TESSERA features for the full TCGA Pan-Cancer Atlas (from the joint SNV+CNA InfoNCE-aligned model used in Figs. 4-6 of the manuscript) are deposited on Zenodo and can be downloaded directly. This avoids installing the package or running inference if you only need features for TCGA samples.

DOI: 10.5281/zenodo.20419467

The deposit contains three HDF5 files plus a README documenting the schema:

File Contents
snv_per_variant.h5 Per-variant SNV embeddings (1{,}921{,}403 rows × 1{,}169 dims) with full variant metadata.
cna_per_segment.h5 Per-segment CNA embeddings (1{,}823{,}050 rows × 688 dims) with full segment metadata.
per_sample_aggregated.h5 Per-sample mean and max pools of per-token features, by modality, plus per-sample token counts. This is the standard input form the downstream manuscript analyses consume.

Download:

mkdir -p tessera_features && cd tessera_features
for f in snv_per_variant.h5 cna_per_segment.h5 per_sample_aggregated.h5 README.md; do
  curl -L -o "$f" "https://zenodo.org/records/20419467/files/$f"
done

Load the per-sample features (joint-modality, the manuscript form):

import h5py, numpy as np

with h5py.File('per_sample_aggregated.h5', 'r') as f:
    snv_mean = f['snv/mean'][:]                   # (n_snv_samples, 1169) float32
    snv_max  = f['snv/max'][:]                    # (n_snv_samples, 1169)
    cna_mean = f['cna/mean'][:]                   # (n_cna_samples,  688)
    cna_max  = f['cna/max'][:]                    # (n_cna_samples,  688)
    snv_sample_id = f['snv/sample_id'][:].astype(str)
    cna_sample_id = f['cna/sample_id'][:].astype(str)

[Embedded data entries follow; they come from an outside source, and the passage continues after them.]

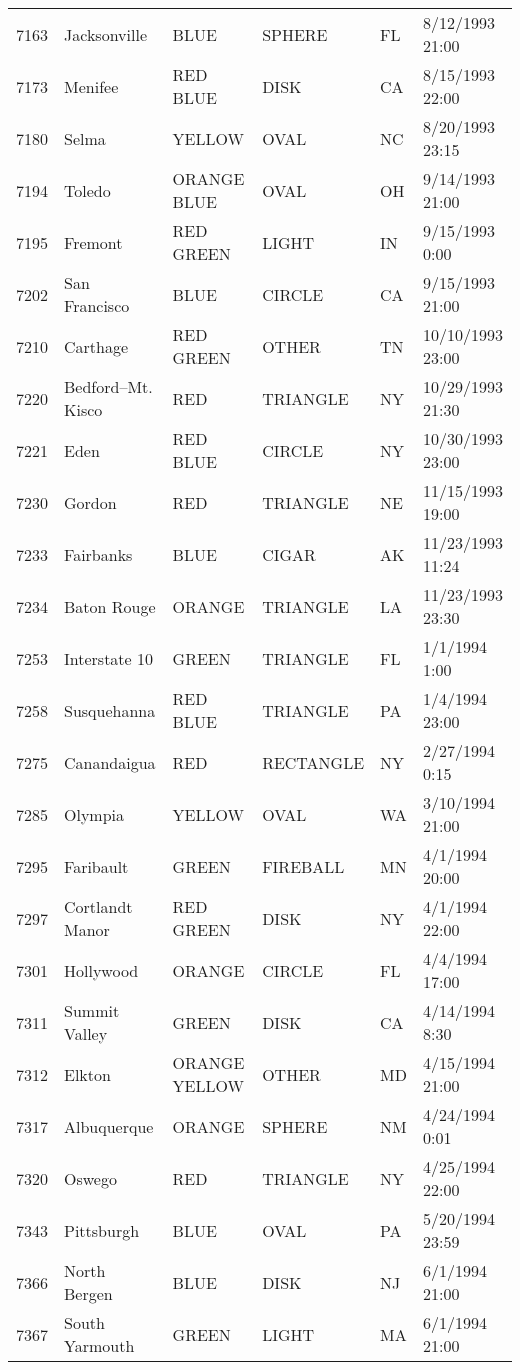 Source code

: \begin{tabular}{llllll}
7163 & Jacksonville & BLUE & SPHERE & FL & 8/12/1993 21:00 \\
7173 & Menifee & RED BLUE & DISK & CA & 8/15/1993 22:00 \\
7180 & Selma & YELLOW & OVAL & NC & 8/20/1993 23:15 \\
7194 & Toledo & ORANGE BLUE & OVAL & OH & 9/14/1993 21:00 \\
7195 & Fremont & RED GREEN & LIGHT & IN & 9/15/1993 0:00 \\
7202 & San Francisco & BLUE & CIRCLE & CA & 9/15/1993 21:00 \\
7210 & Carthage & RED GREEN & OTHER & TN & 10/10/1993 23:00 \\
7220 & Bedford--Mt. Kisco & RED & TRIANGLE & NY & 10/29/1993 21:30 \\
7221 & Eden & RED BLUE & CIRCLE & NY & 10/30/1993 23:00 \\
7230 & Gordon & RED & TRIANGLE & NE & 11/15/1993 19:00 \\
7233 & Fairbanks & BLUE & CIGAR & AK & 11/23/1993 11:24 \\
7234 & Baton Rouge & ORANGE & TRIANGLE & LA & 11/23/1993 23:30 \\
7253 & Interstate 10 & GREEN & TRIANGLE & FL & 1/1/1994 1:00 \\
7258 & Susquehanna & RED BLUE & TRIANGLE & PA & 1/4/1994 23:00 \\
7275 & Canandaigua & RED & RECTANGLE & NY & 2/27/1994 0:15 \\
7285 & Olympia & YELLOW & OVAL & WA & 3/10/1994 21:00 \\
7295 & Faribault & GREEN & FIREBALL & MN & 4/1/1994 20:00 \\
7297 & Cortlandt Manor & RED GREEN & DISK & NY & 4/1/1994 22:00 \\
7301 & Hollywood & ORANGE & CIRCLE & FL & 4/4/1994 17:00 \\
7311 & Summit Valley & GREEN & DISK & CA & 4/14/1994 8:30 \\
7312 & Elkton & ORANGE YELLOW & OTHER & MD & 4/15/1994 21:00 \\
7317 & Albuquerque & ORANGE & SPHERE & NM & 4/24/1994 0:01 \\
7320 & Oswego & RED & TRIANGLE & NY & 4/25/1994 22:00 \\
7343 & Pittsburgh & BLUE & OVAL & PA & 5/20/1994 23:59 \\
7366 & North Bergen & BLUE & DISK & NJ & 6/1/1994 21:00 \\
7367 & South Yarmouth & GREEN & LIGHT & MA & 6/1/1994 21:00 \\

\end{tabular}
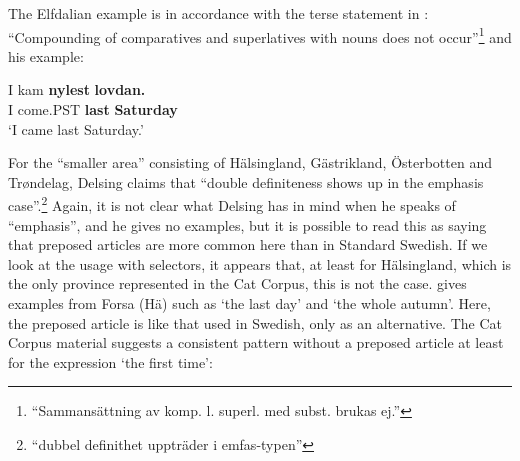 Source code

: 
The Elfdalian example is in accordance with the terse statement in \citet[57]{Levander1909}: “Compounding of comparatives and superlatives with nouns does not occur”\footnote{ “Sammansättning av komp. l. superl. med subst. brukas ej.”} and his example:


\ea\label{}
\gll I  kam  \textbf{nylest} \textbf{lovdan.}\\
I  come.PST  \textbf{last} \textbf{Saturday}\\
\glt ‘I came last Saturday.’
\z

For the “smaller area” consisting of Hälsingland, Gästrikland, Österbotten and Trøndelag, Delsing claims that “double definiteness shows up in the emphasis case”.\footnote{ “dubbel definithet uppträder i emfas-typen” } Again, it is not clear what Delsing has in mind when he speaks of “emphasis”, and he gives no examples, but it is possible to read this as saying that preposed articles are more common here than in Standard Swedish. If we look at the usage with selectors, it appears that, at least for Hälsingland, which is the only province represented in the Cat Corpus, this is not the case. \citet[31]{Franck1995} gives examples from Forsa (Hä) such as  ‘the last day’ and  ‘the whole autumn’.  Here, the preposed article is like that used in Swedish, only as an alternative. The Cat Corpus material suggests a consistent pattern without a preposed article at least for the expression ‘the first time’:


\ea\label{}
\z
\z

joint = np.intersect1d(snv_sample_id, cna_sample_id)
idx_snv = np.searchsorted(snv_sample_id, joint)
idx_cna = np.searchsorted(cna_sample_id, joint)
features = np.concatenate([
    snv_mean[idx_snv], snv_max[idx_snv],
    cna_mean[idx_cna], cna_max[idx_cna],
], axis=1)                                        # (n_joint_samples, 3714)

The README inside the archive documents the full HDF5 schema for all three files (per-variant SNV metadata, per-segment CNA metadata, per-sample token counts, per-modality RobustScaler parameters fitted on the same TCGA Pan-Cancer split).

Reproducing the manuscript

For training, downstream analyses, and figure generation, clone the repo:

git clone https://github.com/JW-Sidhom-Lab/tessera.git
cd tessera
python3 -m venv .venv && source .venv/bin/activate
pip install -r requirements.txt
bash tessera/ref_genomes/download_ref_genomes.sh

Typical install time on a modern desktop: ~10–15 minutes for the Python dependencies (TensorFlow is the largest), plus a one-time ~10 minutes for the GRCh37 reference-genome download (~3 GB).

The pipeline runs in three stages:

  1. Data preparation (data/): per-cohort download instructions, source-table provenance, and the builders that turn raw releases into the analysis-ready CSVs.
  2. Foundation-model pretraining (scripts/tcga_pancan_*/): trains the SNV models, the CNA models, and the joint SNV+CNA InfoNCE-aligned foundation model on the TCGA Pan-Cancer Atlas.
  3. Downstream analyses (scripts/): variant-pathogenicity calibration, cross-platform validation, tumour-type classification, prognostic stratification, doubly-robust counterfactual treatment-effect estimation, and cell-line transfer.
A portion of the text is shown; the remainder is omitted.